▶ [Task directions]: Find the word "following" in the records and copy every line where it occurs.

▶ [Data for this task]:
· · · · ·

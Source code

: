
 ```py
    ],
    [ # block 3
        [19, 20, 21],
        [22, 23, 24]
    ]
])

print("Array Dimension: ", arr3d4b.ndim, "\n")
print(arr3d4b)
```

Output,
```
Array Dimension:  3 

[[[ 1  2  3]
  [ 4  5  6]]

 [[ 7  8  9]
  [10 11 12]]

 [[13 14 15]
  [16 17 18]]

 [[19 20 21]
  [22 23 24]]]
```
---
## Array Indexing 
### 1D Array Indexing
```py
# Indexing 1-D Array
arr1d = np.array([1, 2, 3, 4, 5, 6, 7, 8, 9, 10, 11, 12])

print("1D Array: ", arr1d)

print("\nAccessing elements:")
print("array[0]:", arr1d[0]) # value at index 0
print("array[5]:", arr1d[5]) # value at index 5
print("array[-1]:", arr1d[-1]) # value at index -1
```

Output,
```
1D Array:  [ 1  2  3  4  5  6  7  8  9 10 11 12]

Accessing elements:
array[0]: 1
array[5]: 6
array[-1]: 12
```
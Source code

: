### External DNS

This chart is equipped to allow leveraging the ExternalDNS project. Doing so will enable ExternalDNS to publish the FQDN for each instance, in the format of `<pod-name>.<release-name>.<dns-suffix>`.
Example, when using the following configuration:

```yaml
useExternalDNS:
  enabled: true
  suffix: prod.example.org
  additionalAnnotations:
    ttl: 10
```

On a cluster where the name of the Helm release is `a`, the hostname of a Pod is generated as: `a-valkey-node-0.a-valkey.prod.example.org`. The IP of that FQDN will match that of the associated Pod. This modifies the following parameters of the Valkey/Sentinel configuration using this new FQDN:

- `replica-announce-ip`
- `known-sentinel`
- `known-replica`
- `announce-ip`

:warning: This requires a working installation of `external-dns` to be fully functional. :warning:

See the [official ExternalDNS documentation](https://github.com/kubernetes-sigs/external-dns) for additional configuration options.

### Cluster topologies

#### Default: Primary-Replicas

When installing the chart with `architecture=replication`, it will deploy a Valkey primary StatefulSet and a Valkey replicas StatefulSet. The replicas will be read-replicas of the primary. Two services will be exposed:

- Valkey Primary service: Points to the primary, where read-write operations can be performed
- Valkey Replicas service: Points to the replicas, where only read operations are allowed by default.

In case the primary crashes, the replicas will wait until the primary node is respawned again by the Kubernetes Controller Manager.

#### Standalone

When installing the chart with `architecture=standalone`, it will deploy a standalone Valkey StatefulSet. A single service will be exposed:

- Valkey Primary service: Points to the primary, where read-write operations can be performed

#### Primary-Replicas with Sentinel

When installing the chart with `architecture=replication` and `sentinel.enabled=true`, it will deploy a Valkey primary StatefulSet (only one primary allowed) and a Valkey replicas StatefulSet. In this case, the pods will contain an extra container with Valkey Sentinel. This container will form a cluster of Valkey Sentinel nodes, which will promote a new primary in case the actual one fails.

· · · · ·

▶ [The answer]:
Example, when using the following configuration:
On a cluster where the name of the Helm release is `a`, the hostname of a Pod is generated as: `a-valkey-node-0.a-valkey.prod.example.org`. The IP of that FQDN will match that of the associated Pod. This modifies the following parameters of the Valkey/Sentinel configuration using this new FQDN:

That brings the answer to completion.